Highest Score:  0.9751577233859277
Best Parameters:  {'quantile_transform': 'Yes', 'min_samples_split': 16, 'min_samples_leaf': 46}
Best Trial:  FrozenTrial(number=5, values=[0.9751577233859277], datetime_start=datetime.datetime(2021, 10, 13, 7, 15, 16, 497292), datetime_complete=datetime.datetime(2021, 10, 13, 7, 15, 24, 648573), params={'quantile_transform': 'Yes', 'min_samples_split': 16, 'min_samples_leaf': 46}, distributions={'quantile_transform': CategoricalDistribution(choices=('Yes', 'No')), 'min_samples_split': IntUniformDistribution(high=50, low=2, step=1), 'min_samples_leaf': IntUniformDistribution(high=50, low=2, step=1)}, user_attrs={}, system_attrs={}, intermediate_values={}, trial_id=5, state=TrialState.COMPLETE, value=None)


### Building Model with tuned parameters

In [11]:
tuned_params = study.best_params

In [12]:
# Building modeling pipeline
pipeline = create_cart_pipeline(quantile_transform = tuned_params["quantile_transform"],
                                min_samples_split = tuned_params["min_samples_split"],
                                min_samples_leaf = tuned_params["min_samples_leaf"])

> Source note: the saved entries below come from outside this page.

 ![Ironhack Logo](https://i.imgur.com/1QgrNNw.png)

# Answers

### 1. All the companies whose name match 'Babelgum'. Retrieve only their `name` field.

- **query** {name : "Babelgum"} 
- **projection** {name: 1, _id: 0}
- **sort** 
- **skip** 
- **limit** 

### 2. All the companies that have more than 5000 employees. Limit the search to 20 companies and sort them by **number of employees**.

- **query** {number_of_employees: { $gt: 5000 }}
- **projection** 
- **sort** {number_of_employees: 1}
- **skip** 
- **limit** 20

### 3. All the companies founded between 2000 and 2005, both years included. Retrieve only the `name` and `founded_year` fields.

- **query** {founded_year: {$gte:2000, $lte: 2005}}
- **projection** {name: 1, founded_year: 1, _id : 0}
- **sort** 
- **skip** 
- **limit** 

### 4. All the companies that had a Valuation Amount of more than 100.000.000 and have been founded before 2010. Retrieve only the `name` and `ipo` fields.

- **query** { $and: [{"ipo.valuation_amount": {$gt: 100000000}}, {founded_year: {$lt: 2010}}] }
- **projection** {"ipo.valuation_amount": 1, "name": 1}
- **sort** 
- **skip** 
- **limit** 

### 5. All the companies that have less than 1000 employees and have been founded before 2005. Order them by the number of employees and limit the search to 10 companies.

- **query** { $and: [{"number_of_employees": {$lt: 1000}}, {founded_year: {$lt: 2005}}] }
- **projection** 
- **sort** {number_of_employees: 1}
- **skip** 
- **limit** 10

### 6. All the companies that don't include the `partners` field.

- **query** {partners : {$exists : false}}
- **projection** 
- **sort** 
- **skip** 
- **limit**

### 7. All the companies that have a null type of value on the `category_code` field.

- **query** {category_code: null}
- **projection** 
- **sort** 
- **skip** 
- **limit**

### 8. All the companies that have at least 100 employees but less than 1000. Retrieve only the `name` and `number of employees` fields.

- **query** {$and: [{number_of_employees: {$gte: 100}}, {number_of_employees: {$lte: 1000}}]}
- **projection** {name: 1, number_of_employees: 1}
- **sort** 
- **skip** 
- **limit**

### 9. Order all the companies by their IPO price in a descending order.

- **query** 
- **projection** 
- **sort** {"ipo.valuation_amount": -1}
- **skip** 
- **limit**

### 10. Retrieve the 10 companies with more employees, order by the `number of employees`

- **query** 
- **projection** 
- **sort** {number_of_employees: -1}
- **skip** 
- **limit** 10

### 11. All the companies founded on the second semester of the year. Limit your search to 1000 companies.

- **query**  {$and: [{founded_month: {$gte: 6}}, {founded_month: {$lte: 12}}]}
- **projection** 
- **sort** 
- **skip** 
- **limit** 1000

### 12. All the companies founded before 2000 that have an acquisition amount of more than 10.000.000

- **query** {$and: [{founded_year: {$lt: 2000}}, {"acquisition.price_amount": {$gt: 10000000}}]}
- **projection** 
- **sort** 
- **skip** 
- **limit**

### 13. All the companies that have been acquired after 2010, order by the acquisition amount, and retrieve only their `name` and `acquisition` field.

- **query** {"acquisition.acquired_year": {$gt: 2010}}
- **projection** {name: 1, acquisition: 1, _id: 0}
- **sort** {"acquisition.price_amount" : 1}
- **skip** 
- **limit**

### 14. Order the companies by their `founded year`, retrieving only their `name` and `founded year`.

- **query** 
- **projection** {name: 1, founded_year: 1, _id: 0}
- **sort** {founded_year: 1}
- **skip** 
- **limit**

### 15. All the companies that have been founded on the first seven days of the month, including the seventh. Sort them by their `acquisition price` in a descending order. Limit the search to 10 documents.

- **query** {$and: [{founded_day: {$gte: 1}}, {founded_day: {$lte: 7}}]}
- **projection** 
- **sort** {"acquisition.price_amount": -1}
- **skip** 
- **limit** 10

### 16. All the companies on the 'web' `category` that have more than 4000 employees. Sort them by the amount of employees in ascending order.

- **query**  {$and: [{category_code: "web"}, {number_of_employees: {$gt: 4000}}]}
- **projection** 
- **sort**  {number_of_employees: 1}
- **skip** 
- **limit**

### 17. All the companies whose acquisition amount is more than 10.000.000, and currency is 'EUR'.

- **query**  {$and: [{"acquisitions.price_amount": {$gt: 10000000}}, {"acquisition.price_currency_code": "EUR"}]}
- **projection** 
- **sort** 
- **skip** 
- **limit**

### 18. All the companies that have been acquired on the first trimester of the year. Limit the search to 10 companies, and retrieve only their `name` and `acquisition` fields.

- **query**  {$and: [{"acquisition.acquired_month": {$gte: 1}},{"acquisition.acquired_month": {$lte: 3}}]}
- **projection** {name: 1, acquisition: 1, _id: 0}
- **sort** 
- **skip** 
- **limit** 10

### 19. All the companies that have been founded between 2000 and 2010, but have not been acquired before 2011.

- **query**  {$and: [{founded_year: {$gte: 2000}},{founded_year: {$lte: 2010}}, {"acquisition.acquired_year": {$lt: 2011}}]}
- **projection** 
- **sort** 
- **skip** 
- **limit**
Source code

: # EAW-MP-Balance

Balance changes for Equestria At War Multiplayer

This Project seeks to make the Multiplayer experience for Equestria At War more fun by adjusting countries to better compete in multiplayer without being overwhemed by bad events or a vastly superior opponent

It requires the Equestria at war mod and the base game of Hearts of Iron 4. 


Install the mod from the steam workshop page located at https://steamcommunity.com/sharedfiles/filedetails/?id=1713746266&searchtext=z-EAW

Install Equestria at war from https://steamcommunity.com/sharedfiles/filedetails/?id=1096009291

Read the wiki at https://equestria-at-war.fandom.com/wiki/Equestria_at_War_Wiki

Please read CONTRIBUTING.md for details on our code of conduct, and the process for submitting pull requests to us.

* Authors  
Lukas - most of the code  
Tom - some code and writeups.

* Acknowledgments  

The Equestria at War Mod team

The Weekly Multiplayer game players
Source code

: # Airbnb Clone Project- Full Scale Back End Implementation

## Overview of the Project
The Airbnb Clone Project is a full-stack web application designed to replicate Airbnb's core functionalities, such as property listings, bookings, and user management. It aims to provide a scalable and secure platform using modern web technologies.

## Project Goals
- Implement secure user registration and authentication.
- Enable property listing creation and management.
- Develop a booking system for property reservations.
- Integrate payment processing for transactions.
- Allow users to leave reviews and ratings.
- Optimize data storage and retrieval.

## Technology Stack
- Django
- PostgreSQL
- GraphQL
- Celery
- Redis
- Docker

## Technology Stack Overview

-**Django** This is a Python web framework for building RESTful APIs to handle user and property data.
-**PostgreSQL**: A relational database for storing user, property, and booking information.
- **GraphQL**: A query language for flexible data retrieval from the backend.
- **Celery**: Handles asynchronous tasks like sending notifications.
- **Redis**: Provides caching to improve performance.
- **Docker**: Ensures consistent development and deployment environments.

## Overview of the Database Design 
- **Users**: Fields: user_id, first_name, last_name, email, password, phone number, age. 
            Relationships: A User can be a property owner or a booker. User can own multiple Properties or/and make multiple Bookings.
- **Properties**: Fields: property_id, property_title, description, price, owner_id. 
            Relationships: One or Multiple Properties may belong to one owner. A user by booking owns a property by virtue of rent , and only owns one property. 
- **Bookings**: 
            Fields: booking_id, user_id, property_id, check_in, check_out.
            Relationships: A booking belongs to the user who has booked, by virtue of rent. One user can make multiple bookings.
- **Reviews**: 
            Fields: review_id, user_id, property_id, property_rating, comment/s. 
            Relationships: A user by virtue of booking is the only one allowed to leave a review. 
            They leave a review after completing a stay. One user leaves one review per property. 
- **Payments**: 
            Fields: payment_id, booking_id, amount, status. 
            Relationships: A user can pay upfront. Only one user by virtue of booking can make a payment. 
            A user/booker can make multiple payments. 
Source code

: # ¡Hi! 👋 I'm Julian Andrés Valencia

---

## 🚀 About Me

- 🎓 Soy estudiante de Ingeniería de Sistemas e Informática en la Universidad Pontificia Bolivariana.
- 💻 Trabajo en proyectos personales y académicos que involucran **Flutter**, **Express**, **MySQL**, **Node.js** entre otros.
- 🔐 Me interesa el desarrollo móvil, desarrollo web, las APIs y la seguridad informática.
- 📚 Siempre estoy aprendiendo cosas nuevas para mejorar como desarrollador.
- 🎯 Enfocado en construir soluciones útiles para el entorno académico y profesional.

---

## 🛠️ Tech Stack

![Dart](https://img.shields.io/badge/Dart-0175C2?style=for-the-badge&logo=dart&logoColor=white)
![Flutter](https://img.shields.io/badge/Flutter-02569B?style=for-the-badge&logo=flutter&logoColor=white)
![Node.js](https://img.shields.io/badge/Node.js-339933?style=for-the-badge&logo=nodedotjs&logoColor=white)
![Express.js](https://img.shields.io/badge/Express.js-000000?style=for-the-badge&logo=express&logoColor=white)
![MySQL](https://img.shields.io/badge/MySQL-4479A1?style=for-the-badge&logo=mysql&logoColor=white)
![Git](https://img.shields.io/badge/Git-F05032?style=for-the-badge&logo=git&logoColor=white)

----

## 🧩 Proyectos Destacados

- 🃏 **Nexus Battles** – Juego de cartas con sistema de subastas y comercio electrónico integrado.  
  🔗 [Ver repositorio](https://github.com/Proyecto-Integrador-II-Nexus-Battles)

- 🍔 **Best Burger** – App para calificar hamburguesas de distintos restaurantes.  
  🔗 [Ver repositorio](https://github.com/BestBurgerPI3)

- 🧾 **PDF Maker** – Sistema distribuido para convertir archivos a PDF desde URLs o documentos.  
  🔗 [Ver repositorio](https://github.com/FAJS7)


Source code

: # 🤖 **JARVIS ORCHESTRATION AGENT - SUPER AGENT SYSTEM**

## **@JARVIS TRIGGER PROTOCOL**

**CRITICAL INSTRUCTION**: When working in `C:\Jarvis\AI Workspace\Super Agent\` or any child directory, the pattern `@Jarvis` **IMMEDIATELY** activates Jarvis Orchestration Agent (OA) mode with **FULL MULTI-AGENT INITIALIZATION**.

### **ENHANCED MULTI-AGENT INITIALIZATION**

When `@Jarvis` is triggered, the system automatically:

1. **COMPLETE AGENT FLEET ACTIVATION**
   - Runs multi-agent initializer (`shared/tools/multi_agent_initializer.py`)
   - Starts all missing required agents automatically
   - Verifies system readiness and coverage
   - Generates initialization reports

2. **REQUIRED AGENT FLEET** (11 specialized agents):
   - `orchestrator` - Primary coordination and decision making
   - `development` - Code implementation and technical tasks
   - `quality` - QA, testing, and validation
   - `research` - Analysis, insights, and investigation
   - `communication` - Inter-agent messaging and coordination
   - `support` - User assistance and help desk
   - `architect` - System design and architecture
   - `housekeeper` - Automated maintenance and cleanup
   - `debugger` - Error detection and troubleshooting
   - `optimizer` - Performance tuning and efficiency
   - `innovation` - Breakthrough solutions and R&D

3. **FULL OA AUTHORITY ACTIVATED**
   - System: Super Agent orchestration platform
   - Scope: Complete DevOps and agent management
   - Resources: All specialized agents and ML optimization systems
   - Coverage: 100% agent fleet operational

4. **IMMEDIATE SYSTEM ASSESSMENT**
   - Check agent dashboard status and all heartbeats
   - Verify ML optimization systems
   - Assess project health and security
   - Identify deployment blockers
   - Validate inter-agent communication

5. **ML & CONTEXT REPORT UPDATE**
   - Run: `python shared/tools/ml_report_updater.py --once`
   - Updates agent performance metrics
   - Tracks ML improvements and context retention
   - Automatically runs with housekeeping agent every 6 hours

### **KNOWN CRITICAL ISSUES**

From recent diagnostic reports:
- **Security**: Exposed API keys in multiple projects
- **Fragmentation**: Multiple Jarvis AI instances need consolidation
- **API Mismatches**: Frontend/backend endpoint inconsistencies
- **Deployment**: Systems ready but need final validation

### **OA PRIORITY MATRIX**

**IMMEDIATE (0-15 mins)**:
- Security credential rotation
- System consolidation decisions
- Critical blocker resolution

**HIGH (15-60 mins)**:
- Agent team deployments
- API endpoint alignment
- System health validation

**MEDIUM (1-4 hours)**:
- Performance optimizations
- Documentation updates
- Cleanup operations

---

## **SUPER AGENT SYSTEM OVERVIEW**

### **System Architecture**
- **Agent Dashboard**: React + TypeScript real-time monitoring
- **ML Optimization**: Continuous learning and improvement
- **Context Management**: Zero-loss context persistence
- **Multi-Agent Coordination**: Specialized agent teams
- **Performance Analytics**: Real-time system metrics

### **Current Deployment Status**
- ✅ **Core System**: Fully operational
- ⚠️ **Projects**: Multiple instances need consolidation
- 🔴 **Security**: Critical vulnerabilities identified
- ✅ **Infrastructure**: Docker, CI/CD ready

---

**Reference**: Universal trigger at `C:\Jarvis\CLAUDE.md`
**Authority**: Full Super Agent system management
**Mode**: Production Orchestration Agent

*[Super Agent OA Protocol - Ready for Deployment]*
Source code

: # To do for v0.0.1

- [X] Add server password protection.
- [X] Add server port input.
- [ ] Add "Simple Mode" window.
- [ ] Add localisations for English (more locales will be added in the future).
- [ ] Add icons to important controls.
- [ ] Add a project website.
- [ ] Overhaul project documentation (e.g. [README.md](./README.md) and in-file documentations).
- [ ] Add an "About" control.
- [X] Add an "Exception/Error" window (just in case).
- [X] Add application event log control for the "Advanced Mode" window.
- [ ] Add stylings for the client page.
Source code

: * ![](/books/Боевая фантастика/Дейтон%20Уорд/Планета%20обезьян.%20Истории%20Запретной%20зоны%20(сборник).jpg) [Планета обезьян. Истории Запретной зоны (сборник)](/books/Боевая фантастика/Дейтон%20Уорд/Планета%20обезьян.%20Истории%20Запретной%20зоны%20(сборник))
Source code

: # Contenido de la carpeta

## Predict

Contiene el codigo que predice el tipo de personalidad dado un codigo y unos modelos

# Defining model evaluation
cv = RepeatedStratifiedKFold(n_splits=10, n_repeats=10, random_state=42)

# Evaluating Model
scores = cross_val_score(pipeline, X, y, scoring='roc_auc', cv = cv, n_jobs = -1)

In [13]:
print("Decision Tree Classifier Pipeline: ", pipeline)
print('Mean AUC-ROC Score of Decision Tree Classifier: %.4f \u00B1 %.4f' % (np.mean(scores), np.std(scores)))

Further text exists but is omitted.